▶ **PROBLEM**
Search the data below for the word "image" and copy each line that holds it.

▶ **Collected data**
BEGIN

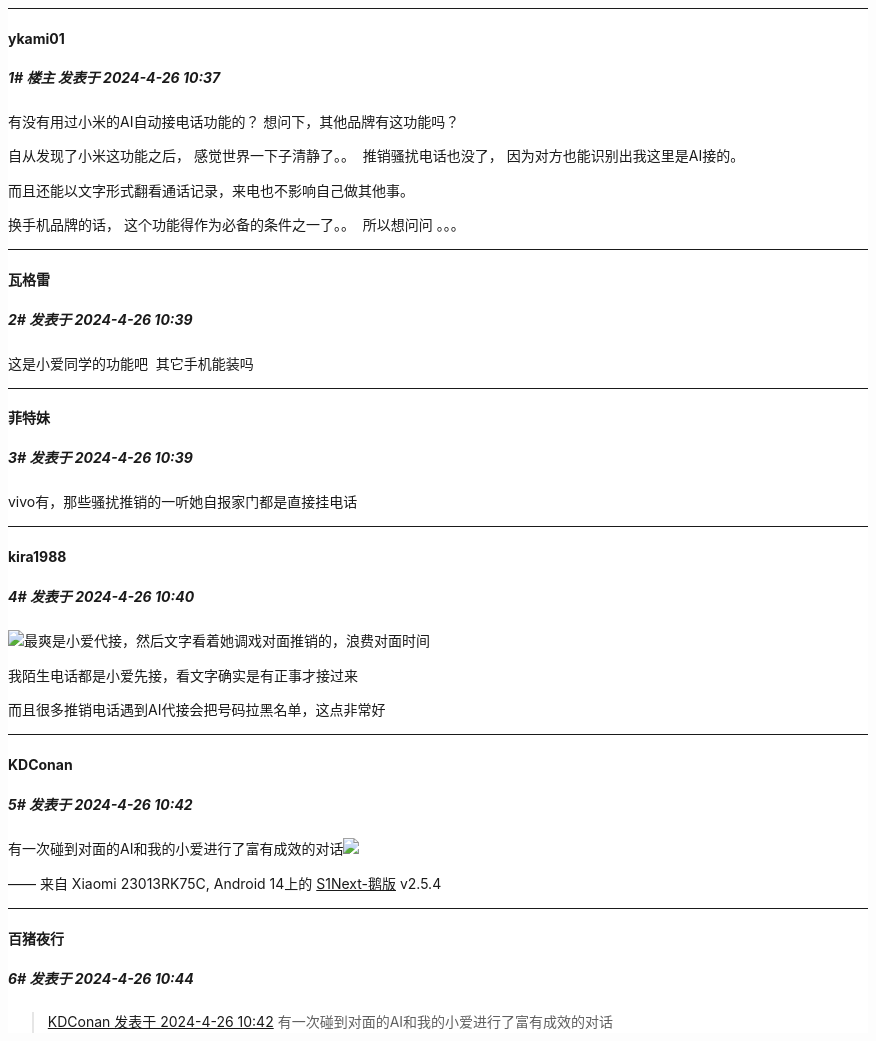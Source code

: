 ﻿
*****

####  ykami01  
##### 1#       楼主       发表于 2024-4-26 10:37

有没有用过小米的AI自动接电话功能的？ 想问下，其他品牌有这功能吗？

自从发现了小米这功能之后， 感觉世界一下子清静了。。  推销骚扰电话也没了， 因为对方也能识别出我这里是AI接的。 

而且还能以文字形式翻看通话记录，来电也不影响自己做其他事。 

换手机品牌的话， 这个功能得作为必备的条件之一了。。  所以想问问 。。。

*****

####  瓦格雷  
##### 2#       发表于 2024-4-26 10:39

这是小爱同学的功能吧  其它手机能装吗

*****

####  菲特妹  
##### 3#       发表于 2024-4-26 10:39

vivo有，那些骚扰推销的一听她自报家门都是直接挂电话

*****

####  kira1988  
##### 4#       发表于 2024-4-26 10:40

<img src="https://static.saraba1st.com/image/smiley/face2017/037.png" referrerpolicy="no-referrer">最爽是小爱代接，然后文字看着她调戏对面推销的，浪费对面时间

我陌生电话都是小爱先接，看文字确实是有正事才接过来

而且很多推销电话遇到AI代接会把号码拉黑名单，这点非常好

*****

####  KDConan  
##### 5#       发表于 2024-4-26 10:42

有一次碰到对面的AI和我的小爱进行了富有成效的对话<img src="https://static.saraba1st.com/image/smiley/face2017/037.png" referrerpolicy="no-referrer">

—— 来自 Xiaomi 23013RK75C, Android 14上的 [S1Next-鹅版](https://github.com/ykrank/S1-Next/releases) v2.5.4

*****

####  百猪夜行  
##### 6#       发表于 2024-4-26 10:44

<blockquote><a href="httphttps://bbs.saraba1st.com/2b/forum.php?mod=redirect&amp;goto=findpost&amp;pid=64723000&amp;ptid=2181462" target="_blank">KDConan 发表于 2024-4-26 10:42</a>
有一次碰到对面的AI和我的小爱进行了富有成效的对话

END

▶ **ANSWER SECTION**
<img src="https://static.saraba1st.com/image/smiley/face2017/037.png" referrerpolicy="no-referrer">最爽是小爱代接，然后文字看着她调戏对面推销的，浪费对面时间
有一次碰到对面的AI和我的小爱进行了富有成效的对话<img src="https://static.saraba1st.com/image/smiley/face2017/037.png" referrerpolicy="no-referrer">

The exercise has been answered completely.